** Opening Input material block **
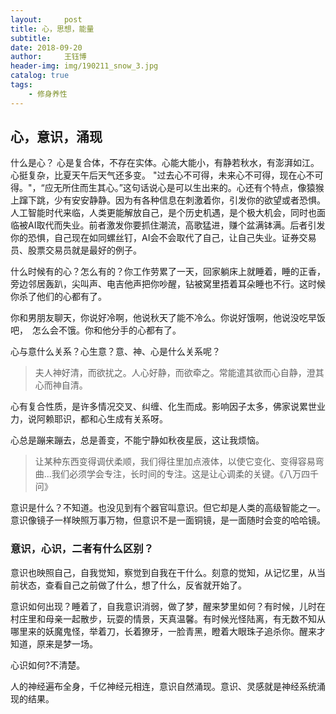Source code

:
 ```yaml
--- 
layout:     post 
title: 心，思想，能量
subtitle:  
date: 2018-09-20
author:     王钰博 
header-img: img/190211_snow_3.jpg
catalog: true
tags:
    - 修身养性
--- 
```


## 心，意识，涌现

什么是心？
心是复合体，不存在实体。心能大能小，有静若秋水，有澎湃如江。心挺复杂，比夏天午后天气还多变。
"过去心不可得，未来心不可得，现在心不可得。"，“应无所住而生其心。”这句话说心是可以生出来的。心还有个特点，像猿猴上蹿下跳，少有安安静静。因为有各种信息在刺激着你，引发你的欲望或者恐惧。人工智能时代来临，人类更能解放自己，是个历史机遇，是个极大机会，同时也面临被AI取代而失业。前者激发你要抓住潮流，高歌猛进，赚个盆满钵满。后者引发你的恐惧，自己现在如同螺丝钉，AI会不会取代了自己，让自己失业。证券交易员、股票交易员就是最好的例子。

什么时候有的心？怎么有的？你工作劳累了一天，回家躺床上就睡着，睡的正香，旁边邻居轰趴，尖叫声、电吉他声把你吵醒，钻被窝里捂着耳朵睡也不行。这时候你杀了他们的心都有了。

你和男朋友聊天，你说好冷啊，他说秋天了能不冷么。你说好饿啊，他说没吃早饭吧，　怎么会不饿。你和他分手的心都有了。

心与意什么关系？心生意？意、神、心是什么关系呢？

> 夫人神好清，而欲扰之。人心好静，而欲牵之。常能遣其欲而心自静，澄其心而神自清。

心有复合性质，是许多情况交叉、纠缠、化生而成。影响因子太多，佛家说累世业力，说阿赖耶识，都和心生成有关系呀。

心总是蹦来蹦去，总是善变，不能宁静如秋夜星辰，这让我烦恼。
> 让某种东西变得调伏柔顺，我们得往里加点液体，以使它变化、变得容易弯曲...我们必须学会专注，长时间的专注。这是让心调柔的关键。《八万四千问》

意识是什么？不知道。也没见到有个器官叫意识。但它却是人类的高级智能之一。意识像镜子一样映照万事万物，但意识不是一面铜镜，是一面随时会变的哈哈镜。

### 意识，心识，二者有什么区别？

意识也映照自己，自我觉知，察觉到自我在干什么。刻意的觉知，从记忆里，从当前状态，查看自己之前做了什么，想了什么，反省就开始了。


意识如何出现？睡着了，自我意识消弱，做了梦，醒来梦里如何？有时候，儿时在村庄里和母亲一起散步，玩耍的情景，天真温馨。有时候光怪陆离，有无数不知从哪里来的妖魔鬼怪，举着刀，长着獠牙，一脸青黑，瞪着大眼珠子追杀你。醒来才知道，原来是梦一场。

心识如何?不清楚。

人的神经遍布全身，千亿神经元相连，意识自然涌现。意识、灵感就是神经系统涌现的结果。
** Closing Input material block **
** Opening Input material block **
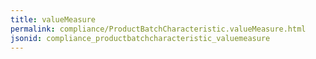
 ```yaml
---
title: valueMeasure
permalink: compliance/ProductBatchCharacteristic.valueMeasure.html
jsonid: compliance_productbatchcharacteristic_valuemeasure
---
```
** Closing Input material block **
-- About this exercise --
Starting at the line that has "心有复合性质，是许多情况交叉" in the records above, restate word for word every line until the one that has "人的神经遍布全身，千亿神经元", and include that one as well.

-- Reply to the exercise --
心有复合性质，是许多情况交叉、纠缠、化生而成。影响因子太多，佛家说累世业力，说阿赖耶识，都和心生成有关系呀。

心总是蹦来蹦去，总是善变，不能宁静如秋夜星辰，这让我烦恼。
> 让某种东西变得调伏柔顺，我们得往里加点液体，以使它变化、变得容易弯曲...我们必须学会专注，长时间的专注。这是让心调柔的关键。《八万四千问》

意识是什么？不知道。也没见到有个器官叫意识。但它却是人类的高级智能之一。意识像镜子一样映照万事万物，但意识不是一面铜镜，是一面随时会变的哈哈镜。

### 意识，心识，二者有什么区别？

意识也映照自己，自我觉知，察觉到自我在干什么。刻意的觉知，从记忆里，从当前状态，查看自己之前做了什么，想了什么，反省就开始了。


意识如何出现？睡着了，自我意识消弱，做了梦，醒来梦里如何？有时候，儿时在村庄里和母亲一起散步，玩耍的情景，天真温馨。有时候光怪陆离，有无数不知从哪里来的妖魔鬼怪，举着刀，长着獠牙，一脸青黑，瞪着大眼珠子追杀你。醒来才知道，原来是梦一场。

心识如何?不清楚。

人的神经遍布全身，千亿神经元相连，意识自然涌现。意识、灵感就是神经系统涌现的结果。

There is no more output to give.